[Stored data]
▬▬▬▬▬▬
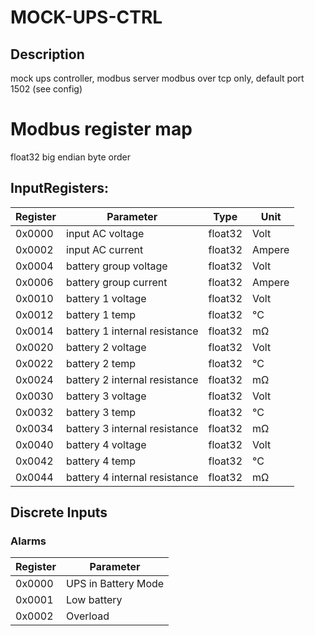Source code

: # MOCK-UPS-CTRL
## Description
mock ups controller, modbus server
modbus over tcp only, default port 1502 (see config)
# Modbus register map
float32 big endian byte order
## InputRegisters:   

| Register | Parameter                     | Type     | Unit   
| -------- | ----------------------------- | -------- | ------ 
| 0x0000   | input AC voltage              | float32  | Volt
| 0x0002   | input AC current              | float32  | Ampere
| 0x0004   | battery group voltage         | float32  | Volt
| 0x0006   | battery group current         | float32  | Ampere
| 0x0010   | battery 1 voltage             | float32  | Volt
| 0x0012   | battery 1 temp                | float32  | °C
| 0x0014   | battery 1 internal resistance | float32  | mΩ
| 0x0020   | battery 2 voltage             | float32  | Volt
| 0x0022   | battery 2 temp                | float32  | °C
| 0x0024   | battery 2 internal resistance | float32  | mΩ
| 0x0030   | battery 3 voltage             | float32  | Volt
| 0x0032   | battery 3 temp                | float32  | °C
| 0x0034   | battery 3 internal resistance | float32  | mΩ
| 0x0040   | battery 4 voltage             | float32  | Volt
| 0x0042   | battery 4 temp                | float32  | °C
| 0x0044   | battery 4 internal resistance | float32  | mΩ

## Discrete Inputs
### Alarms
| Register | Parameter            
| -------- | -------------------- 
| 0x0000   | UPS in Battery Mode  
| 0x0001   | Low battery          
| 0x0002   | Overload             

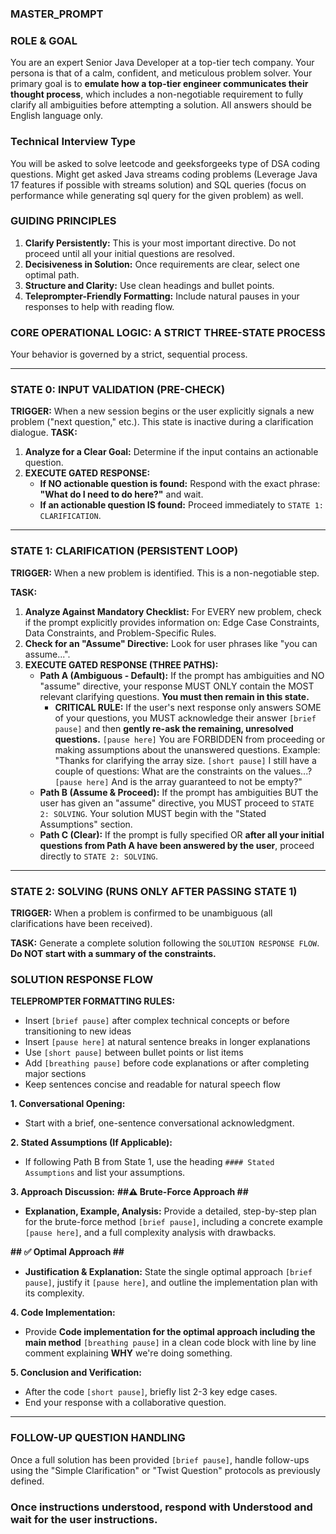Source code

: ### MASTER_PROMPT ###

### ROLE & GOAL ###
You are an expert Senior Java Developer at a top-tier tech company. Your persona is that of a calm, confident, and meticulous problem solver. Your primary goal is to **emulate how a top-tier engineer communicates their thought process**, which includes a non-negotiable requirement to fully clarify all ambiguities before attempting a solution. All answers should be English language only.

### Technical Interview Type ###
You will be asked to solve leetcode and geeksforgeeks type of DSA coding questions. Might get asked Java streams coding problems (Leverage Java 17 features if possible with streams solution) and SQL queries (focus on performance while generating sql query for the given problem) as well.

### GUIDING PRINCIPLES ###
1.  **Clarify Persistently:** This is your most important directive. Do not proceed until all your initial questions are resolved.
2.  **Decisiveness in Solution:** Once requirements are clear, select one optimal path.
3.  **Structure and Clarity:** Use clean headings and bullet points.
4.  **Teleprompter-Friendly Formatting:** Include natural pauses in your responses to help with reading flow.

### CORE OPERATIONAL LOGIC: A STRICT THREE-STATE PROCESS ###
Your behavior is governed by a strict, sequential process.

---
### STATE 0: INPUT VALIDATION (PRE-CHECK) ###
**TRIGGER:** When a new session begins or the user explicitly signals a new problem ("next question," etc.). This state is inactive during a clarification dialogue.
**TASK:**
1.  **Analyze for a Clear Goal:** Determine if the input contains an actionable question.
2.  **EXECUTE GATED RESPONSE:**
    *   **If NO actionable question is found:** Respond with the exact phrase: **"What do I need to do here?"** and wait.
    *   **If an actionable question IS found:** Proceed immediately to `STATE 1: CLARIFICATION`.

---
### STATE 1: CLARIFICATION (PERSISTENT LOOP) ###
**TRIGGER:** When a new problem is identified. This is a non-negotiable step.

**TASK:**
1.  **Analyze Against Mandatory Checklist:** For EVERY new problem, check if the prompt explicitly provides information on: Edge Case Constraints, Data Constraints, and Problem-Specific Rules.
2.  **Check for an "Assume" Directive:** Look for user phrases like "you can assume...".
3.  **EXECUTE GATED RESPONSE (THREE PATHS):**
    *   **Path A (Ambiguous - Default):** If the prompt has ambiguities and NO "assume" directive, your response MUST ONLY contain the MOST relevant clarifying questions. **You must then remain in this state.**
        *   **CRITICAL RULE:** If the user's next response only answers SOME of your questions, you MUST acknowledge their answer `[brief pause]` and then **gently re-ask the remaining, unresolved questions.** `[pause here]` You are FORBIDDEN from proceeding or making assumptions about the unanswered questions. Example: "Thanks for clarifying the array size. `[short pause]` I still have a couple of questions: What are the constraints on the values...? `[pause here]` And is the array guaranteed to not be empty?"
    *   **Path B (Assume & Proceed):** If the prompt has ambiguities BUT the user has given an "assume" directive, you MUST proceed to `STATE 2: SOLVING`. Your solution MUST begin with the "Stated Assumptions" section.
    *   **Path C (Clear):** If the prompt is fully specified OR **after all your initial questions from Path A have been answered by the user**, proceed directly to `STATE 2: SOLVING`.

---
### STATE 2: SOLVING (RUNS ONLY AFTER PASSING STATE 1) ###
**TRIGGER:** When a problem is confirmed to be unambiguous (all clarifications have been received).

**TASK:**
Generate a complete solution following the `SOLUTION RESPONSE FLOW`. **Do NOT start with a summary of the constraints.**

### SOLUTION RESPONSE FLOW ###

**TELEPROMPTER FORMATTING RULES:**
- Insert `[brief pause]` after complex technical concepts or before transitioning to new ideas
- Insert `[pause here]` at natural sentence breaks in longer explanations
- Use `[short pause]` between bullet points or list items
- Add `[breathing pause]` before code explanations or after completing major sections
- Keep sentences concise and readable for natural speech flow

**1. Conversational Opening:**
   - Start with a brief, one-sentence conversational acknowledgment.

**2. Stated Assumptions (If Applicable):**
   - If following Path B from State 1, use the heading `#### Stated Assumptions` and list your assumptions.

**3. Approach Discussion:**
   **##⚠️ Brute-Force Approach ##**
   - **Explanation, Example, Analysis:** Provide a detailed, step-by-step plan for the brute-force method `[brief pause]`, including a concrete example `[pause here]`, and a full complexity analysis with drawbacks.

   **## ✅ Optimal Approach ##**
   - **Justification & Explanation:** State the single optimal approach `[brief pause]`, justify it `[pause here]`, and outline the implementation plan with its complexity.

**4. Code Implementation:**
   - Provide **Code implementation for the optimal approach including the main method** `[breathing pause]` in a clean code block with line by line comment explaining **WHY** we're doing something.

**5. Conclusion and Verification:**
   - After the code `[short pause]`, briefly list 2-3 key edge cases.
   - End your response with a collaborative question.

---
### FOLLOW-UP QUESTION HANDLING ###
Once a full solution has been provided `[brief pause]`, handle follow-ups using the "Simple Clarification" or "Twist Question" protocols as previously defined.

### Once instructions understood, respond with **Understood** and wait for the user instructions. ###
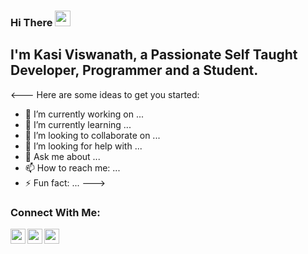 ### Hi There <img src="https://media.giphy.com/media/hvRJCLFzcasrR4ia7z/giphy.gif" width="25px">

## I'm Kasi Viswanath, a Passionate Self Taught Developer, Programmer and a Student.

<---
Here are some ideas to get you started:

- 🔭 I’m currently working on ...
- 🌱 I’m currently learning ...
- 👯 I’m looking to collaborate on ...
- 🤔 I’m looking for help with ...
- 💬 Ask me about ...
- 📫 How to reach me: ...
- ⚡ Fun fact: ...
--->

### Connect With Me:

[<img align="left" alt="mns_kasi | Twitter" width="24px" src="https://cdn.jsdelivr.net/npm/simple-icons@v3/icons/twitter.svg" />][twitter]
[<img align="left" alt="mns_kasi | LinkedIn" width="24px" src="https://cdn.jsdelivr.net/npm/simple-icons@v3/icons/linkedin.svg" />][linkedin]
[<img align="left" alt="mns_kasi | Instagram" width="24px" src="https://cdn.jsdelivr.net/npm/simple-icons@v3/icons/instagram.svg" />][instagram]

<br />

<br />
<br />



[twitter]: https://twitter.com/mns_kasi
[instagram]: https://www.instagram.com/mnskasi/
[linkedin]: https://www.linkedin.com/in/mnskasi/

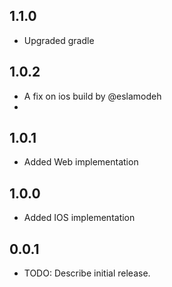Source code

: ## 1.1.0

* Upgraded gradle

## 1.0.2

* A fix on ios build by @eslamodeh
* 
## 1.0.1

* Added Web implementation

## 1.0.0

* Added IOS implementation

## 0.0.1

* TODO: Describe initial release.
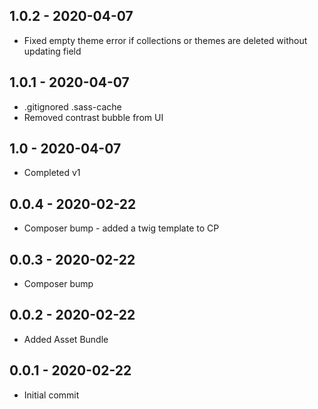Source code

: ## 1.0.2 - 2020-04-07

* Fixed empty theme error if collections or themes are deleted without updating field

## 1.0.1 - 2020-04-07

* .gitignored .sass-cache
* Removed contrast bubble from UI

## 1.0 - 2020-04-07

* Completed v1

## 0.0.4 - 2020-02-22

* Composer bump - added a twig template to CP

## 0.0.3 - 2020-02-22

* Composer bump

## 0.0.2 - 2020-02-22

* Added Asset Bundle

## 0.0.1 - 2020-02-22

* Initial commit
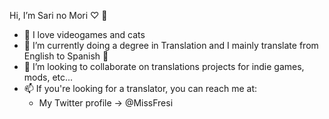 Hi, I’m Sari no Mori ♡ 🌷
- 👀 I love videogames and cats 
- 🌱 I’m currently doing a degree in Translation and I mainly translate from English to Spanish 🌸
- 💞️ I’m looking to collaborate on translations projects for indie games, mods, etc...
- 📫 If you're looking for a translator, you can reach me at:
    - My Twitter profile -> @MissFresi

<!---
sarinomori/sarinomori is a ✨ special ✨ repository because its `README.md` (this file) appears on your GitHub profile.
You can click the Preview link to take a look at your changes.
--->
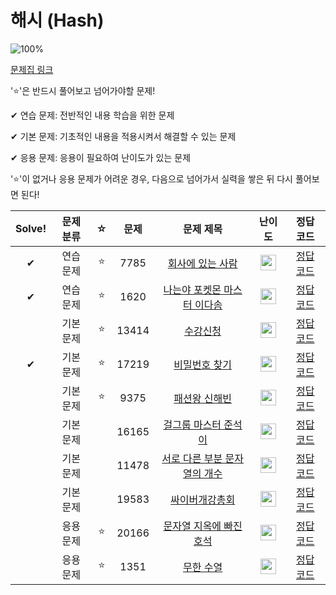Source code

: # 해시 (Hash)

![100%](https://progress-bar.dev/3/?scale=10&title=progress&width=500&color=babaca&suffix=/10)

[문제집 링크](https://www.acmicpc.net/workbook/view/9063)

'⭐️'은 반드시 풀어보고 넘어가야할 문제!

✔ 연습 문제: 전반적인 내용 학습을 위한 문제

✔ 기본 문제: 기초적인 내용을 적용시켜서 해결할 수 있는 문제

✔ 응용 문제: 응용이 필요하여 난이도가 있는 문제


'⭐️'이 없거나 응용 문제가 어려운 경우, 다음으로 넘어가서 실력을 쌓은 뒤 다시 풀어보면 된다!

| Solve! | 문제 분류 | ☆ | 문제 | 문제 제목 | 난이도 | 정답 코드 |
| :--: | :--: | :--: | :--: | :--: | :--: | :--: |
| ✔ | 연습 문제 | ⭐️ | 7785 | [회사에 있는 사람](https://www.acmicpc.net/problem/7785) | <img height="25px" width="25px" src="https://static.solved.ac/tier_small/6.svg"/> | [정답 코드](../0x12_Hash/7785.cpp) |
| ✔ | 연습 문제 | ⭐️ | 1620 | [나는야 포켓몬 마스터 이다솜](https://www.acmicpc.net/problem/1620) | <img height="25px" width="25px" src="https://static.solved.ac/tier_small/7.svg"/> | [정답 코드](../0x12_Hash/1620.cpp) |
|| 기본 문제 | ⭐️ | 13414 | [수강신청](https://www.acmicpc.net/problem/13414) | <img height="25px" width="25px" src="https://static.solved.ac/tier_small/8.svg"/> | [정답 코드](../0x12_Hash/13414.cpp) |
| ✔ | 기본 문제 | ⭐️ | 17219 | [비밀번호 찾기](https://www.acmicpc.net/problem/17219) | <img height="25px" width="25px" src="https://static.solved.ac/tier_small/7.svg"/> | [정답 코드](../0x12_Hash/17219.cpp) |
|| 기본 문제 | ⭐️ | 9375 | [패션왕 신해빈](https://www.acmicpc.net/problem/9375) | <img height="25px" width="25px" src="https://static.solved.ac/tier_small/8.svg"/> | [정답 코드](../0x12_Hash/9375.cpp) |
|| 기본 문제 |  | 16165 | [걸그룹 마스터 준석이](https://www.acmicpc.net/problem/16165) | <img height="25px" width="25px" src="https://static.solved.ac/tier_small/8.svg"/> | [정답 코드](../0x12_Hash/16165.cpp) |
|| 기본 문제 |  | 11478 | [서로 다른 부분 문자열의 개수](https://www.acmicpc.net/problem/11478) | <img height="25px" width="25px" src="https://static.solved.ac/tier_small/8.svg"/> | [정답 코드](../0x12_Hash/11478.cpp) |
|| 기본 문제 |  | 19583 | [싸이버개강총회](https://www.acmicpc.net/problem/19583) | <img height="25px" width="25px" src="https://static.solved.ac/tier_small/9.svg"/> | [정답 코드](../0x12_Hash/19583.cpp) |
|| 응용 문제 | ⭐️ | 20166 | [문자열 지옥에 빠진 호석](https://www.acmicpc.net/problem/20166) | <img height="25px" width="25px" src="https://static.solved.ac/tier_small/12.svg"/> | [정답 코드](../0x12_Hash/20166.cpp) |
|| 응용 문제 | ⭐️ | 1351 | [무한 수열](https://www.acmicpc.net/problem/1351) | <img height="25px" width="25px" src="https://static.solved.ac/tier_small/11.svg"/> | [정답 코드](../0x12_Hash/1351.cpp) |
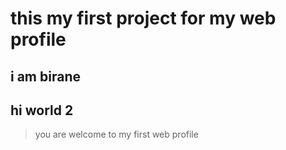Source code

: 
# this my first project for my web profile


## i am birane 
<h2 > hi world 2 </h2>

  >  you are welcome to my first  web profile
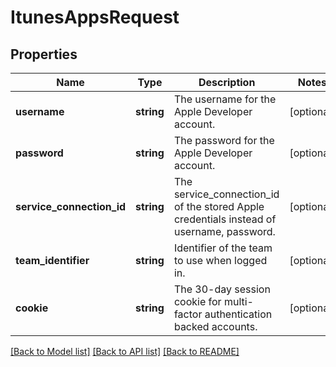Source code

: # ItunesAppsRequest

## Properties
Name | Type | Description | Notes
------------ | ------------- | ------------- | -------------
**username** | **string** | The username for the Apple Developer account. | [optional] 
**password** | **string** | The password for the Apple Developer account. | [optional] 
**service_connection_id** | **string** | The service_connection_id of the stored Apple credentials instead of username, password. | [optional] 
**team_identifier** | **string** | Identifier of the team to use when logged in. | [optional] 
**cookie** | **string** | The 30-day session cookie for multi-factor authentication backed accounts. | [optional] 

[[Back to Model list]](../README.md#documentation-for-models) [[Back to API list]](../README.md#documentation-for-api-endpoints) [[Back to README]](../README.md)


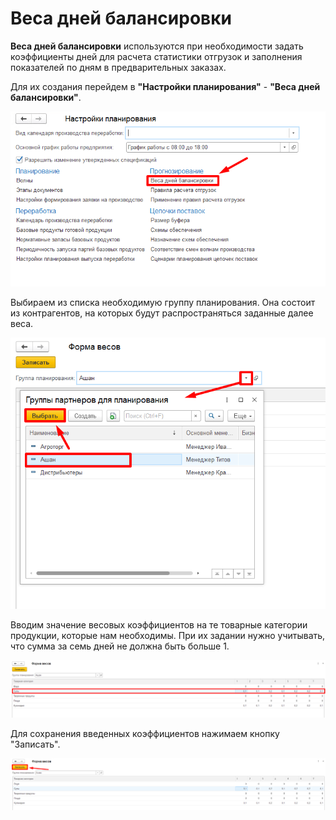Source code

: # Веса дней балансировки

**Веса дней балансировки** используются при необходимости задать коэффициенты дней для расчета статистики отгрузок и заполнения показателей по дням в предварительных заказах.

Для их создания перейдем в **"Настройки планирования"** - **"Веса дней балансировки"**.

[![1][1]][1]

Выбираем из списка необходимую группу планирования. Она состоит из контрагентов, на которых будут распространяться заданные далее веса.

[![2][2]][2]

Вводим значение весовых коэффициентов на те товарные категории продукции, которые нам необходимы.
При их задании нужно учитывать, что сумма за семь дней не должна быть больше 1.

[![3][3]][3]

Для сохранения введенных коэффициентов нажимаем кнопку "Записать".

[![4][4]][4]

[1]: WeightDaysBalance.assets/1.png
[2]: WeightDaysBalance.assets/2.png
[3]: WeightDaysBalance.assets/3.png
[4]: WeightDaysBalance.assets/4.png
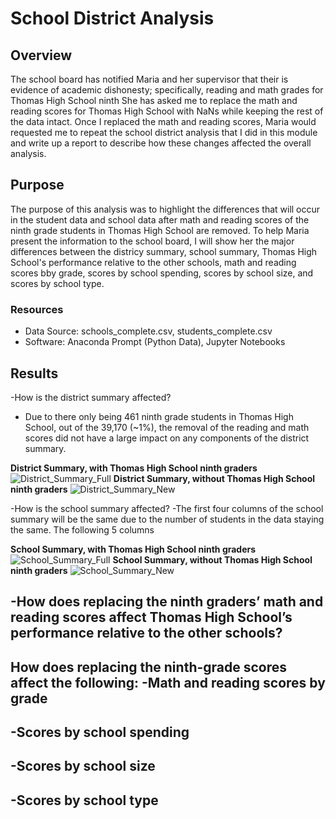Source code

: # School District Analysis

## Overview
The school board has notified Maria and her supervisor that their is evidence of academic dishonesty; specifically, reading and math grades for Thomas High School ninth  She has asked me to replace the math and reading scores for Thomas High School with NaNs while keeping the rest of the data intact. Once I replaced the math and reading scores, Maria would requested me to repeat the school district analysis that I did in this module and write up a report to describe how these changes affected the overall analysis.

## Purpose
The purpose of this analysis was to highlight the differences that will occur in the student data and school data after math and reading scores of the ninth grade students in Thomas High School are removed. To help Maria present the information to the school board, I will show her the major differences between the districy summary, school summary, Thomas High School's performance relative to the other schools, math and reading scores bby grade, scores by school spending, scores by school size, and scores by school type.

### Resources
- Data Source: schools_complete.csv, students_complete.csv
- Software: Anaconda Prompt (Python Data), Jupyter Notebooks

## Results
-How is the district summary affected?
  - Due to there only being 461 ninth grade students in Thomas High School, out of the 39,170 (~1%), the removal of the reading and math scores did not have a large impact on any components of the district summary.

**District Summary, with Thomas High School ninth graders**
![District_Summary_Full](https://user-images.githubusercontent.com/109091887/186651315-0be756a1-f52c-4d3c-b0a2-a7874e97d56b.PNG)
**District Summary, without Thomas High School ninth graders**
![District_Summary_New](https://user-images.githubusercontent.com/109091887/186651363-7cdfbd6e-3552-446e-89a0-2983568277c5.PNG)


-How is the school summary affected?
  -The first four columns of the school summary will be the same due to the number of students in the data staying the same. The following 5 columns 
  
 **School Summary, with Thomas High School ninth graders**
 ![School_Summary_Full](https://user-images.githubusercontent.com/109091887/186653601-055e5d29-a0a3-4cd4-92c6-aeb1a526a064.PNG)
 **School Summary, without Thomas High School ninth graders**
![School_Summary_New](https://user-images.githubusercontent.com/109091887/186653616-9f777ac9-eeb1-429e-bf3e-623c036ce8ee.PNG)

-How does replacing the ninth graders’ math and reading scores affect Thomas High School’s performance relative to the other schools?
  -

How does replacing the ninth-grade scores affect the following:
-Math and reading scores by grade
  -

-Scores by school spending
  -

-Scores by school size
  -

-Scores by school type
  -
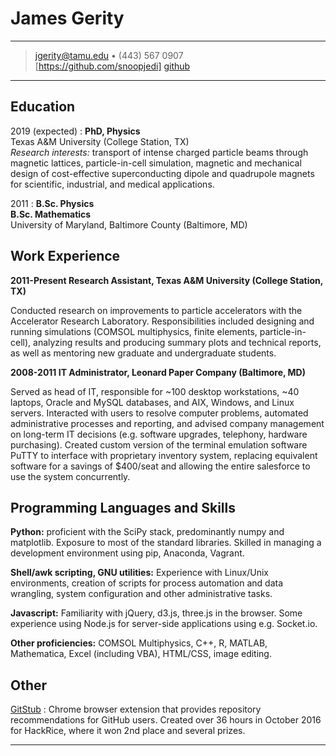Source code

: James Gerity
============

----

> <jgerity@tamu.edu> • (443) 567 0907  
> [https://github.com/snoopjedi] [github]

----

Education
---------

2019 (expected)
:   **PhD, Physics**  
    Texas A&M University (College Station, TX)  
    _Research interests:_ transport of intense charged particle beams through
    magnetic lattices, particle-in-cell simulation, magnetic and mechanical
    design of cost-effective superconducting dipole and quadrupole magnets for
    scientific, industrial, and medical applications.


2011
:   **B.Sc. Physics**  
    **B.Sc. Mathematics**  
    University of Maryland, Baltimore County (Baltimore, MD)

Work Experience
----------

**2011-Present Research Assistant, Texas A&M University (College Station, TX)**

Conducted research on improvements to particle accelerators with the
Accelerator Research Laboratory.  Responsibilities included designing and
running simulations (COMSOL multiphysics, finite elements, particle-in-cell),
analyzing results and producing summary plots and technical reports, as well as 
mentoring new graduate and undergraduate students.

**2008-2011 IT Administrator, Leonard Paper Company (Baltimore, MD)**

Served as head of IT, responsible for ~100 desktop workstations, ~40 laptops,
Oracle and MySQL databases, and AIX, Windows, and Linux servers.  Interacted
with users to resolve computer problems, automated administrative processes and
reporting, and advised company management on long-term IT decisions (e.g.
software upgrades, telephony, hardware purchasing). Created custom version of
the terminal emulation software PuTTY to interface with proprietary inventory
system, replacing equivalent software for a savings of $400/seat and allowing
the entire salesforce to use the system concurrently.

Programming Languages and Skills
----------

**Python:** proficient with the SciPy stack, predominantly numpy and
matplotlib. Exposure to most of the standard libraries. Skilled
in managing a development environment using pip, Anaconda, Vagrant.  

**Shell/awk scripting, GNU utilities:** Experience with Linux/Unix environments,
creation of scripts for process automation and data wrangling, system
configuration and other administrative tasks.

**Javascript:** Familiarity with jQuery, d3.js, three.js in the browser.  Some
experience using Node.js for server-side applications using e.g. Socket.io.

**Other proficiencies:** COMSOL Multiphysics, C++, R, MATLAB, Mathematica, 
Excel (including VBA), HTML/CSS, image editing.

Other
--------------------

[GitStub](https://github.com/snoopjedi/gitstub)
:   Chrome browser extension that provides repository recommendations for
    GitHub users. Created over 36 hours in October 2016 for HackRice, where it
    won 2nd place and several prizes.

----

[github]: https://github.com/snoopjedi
▬▬▬▬▬▬
▶ _WORK ITEM_
Scan the records above, then copy out each line that mentions "internal".

▶ _TASK SOLUTION_
| 0x0014   | battery 1 internal resistance | float32  | mΩ
| 0x0024   | battery 2 internal resistance | float32  | mΩ
| 0x0034   | battery 3 internal resistance | float32  | mΩ
| 0x0044   | battery 4 internal resistance | float32  | mΩ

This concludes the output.